▶ [What you need to do]
What lines of the listing include the string "annihilator"? Show them all.
**** Input ****
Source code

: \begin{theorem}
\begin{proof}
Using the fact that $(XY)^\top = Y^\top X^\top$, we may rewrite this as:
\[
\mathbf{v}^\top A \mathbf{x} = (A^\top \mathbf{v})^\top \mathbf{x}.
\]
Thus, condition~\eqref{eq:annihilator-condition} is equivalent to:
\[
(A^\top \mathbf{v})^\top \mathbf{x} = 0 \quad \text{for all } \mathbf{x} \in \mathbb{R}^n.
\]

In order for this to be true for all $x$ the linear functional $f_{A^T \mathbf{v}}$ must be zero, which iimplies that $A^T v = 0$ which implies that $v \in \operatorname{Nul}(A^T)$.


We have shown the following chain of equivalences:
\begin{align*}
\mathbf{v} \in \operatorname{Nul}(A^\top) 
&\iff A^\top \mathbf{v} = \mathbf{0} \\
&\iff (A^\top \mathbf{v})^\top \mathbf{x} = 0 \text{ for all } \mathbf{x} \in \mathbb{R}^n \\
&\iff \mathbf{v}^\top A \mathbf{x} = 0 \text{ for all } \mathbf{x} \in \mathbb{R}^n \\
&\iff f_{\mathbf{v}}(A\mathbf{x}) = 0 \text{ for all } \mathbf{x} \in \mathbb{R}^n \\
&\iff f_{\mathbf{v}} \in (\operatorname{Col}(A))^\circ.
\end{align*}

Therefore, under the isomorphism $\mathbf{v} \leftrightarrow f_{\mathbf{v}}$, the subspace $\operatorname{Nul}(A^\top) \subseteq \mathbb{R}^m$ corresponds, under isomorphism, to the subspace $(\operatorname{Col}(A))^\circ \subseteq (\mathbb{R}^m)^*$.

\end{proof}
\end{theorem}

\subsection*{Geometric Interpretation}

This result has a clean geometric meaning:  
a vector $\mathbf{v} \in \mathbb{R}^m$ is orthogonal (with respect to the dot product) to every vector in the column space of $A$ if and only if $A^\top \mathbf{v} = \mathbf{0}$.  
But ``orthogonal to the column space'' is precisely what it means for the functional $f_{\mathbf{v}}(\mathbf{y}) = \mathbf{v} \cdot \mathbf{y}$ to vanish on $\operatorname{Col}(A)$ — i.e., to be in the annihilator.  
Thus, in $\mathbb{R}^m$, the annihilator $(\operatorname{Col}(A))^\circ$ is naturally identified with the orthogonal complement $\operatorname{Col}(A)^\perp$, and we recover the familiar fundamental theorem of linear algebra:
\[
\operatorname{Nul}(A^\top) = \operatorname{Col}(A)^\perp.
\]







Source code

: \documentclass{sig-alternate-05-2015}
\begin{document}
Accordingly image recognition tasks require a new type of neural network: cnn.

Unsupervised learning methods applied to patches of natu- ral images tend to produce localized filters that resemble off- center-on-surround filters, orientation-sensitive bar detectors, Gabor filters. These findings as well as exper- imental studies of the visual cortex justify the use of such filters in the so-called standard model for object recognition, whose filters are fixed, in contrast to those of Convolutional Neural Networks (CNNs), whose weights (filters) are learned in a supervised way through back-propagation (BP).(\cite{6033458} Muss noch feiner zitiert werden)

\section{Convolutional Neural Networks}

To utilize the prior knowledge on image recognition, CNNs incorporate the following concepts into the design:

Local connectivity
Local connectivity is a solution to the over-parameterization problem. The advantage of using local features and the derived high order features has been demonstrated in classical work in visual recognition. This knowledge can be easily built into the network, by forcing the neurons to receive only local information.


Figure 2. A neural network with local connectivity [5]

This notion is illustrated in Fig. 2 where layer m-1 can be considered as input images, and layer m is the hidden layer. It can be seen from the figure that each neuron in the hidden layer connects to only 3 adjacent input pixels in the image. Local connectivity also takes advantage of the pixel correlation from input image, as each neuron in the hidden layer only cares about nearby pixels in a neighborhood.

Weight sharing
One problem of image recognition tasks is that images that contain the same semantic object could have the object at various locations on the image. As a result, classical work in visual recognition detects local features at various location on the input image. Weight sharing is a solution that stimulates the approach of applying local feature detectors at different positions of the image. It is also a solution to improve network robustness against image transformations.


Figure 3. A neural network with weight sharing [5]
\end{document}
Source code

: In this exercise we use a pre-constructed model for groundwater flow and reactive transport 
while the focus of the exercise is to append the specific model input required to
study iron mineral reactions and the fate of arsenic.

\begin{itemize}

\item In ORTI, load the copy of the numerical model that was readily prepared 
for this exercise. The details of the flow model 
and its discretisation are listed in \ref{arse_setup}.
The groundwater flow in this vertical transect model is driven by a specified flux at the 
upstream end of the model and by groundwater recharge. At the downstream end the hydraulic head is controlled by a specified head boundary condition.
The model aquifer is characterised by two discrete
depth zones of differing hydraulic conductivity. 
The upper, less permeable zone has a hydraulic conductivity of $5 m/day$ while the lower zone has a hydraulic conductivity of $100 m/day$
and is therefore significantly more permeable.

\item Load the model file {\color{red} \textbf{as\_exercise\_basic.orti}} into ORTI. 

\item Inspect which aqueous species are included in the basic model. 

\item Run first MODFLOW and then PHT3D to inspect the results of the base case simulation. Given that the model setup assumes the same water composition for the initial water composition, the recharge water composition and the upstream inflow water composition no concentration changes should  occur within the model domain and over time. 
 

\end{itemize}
****
▶ [Written reply]
Thus, condition~\eqref{eq:annihilator-condition} is equivalent to:
But ``orthogonal to the column space'' is precisely what it means for the functional $f_{\mathbf{v}}(\mathbf{y}) = \mathbf{v} \cdot \mathbf{y}$ to vanish on $\operatorname{Col}(A)$ — i.e., to be in the annihilator.  
Thus, in $\mathbb{R}^m$, the annihilator $(\operatorname{Col}(A))^\circ$ is naturally identified with the orthogonal complement $\operatorname{Col}(A)^\perp$, and we recover the familiar fundamental theorem of linear algebra:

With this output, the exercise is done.